▶ **To do**:
Gather the lines below that include the string "Zurich", copying each in full.

== == ==

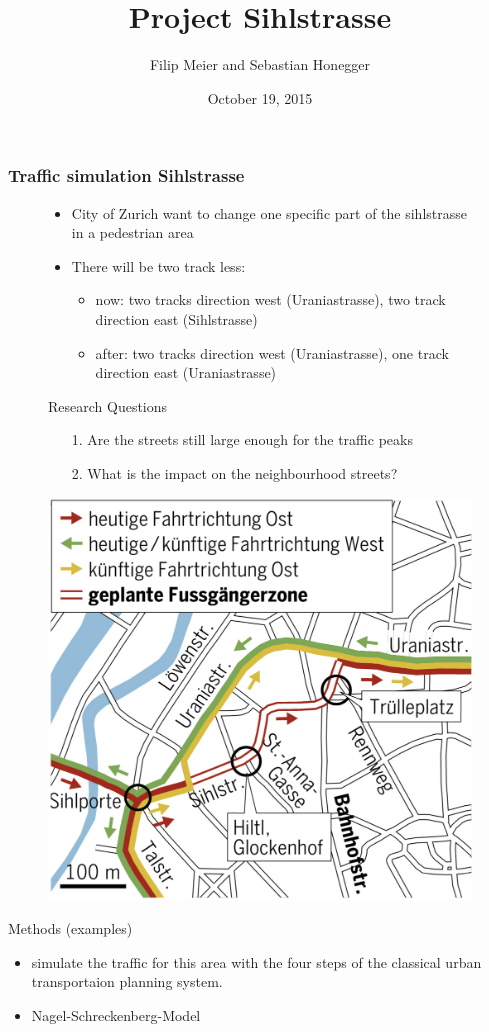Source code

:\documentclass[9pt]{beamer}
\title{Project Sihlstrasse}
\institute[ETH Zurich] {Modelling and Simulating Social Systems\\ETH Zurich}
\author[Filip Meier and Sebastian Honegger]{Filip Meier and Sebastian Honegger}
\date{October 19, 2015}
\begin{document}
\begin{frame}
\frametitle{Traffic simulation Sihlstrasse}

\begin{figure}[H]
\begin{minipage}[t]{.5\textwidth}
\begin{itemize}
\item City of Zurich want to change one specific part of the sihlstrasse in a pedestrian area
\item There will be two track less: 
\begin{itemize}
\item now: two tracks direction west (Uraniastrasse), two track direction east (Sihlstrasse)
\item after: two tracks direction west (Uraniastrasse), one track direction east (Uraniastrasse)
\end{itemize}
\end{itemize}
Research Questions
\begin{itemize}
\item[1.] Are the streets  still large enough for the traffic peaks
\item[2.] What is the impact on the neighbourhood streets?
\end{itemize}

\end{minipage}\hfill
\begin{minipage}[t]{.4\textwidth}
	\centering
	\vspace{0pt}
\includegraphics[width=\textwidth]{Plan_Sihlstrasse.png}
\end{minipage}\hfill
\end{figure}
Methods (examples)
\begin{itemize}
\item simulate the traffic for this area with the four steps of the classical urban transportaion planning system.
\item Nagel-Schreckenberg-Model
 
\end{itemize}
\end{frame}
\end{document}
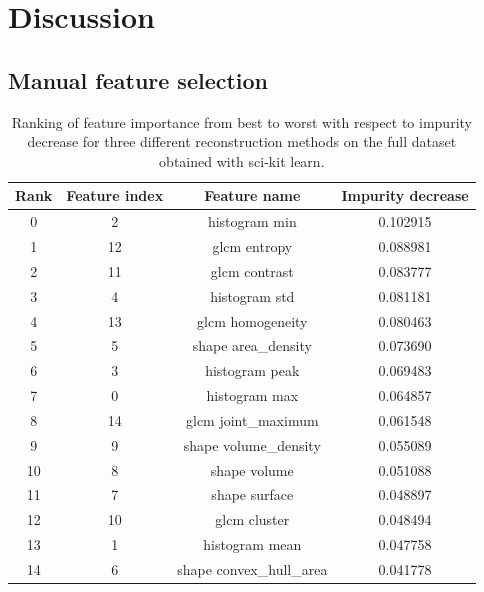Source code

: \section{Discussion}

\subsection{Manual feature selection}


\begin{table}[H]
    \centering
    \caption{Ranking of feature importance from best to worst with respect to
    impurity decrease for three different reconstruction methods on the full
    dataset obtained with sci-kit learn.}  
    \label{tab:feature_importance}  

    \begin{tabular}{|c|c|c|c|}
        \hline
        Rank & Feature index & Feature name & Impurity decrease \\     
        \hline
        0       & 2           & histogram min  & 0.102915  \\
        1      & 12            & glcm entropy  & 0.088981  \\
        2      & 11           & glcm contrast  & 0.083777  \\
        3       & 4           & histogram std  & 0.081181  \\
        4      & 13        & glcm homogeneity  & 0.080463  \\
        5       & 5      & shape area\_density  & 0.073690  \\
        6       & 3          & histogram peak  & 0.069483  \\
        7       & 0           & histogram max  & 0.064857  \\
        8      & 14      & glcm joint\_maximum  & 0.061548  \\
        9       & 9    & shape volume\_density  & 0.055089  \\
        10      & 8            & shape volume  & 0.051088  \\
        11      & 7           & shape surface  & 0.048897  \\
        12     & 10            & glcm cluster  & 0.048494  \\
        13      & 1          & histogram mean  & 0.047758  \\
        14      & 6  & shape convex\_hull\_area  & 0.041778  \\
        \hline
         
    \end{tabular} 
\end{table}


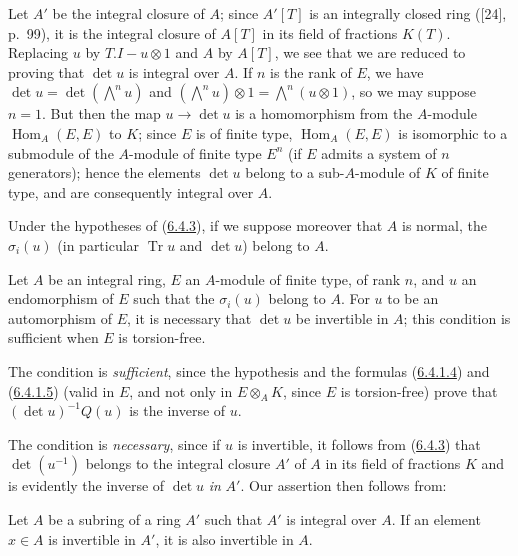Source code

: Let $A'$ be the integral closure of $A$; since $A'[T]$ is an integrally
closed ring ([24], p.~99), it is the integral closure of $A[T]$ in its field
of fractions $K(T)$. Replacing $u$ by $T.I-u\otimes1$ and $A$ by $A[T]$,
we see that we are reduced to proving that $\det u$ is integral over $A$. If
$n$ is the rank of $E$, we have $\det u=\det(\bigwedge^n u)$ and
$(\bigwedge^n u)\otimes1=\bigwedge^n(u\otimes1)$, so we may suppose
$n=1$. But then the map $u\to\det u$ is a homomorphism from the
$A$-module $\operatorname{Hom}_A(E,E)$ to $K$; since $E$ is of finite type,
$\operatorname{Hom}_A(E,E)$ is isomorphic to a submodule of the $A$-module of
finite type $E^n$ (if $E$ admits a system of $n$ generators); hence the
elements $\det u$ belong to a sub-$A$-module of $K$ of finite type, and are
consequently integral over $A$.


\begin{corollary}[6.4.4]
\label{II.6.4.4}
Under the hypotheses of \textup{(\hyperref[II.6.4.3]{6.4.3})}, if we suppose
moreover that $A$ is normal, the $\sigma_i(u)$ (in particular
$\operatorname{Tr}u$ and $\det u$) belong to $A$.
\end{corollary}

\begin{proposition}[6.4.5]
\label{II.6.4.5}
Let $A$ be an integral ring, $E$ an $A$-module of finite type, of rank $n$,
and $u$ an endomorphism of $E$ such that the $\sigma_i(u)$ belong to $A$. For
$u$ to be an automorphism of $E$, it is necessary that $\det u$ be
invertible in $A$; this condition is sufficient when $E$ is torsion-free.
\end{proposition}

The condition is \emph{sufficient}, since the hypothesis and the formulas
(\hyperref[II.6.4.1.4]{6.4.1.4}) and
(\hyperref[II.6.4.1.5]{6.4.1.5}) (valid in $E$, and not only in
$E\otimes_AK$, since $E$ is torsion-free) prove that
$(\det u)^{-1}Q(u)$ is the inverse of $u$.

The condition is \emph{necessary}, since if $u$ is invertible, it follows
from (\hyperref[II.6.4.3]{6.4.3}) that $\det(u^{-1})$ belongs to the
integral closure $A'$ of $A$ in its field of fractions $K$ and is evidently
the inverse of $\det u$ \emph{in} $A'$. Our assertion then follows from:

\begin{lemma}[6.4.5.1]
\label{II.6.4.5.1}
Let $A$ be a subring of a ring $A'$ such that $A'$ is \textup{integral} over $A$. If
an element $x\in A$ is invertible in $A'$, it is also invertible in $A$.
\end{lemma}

== == ==

▶ **Written solution**:
\institute[ETH Zurich] {Modelling and Simulating Social Systems\\ETH Zurich}
\item City of Zurich want to change one specific part of the sihlstrasse in a pedestrian area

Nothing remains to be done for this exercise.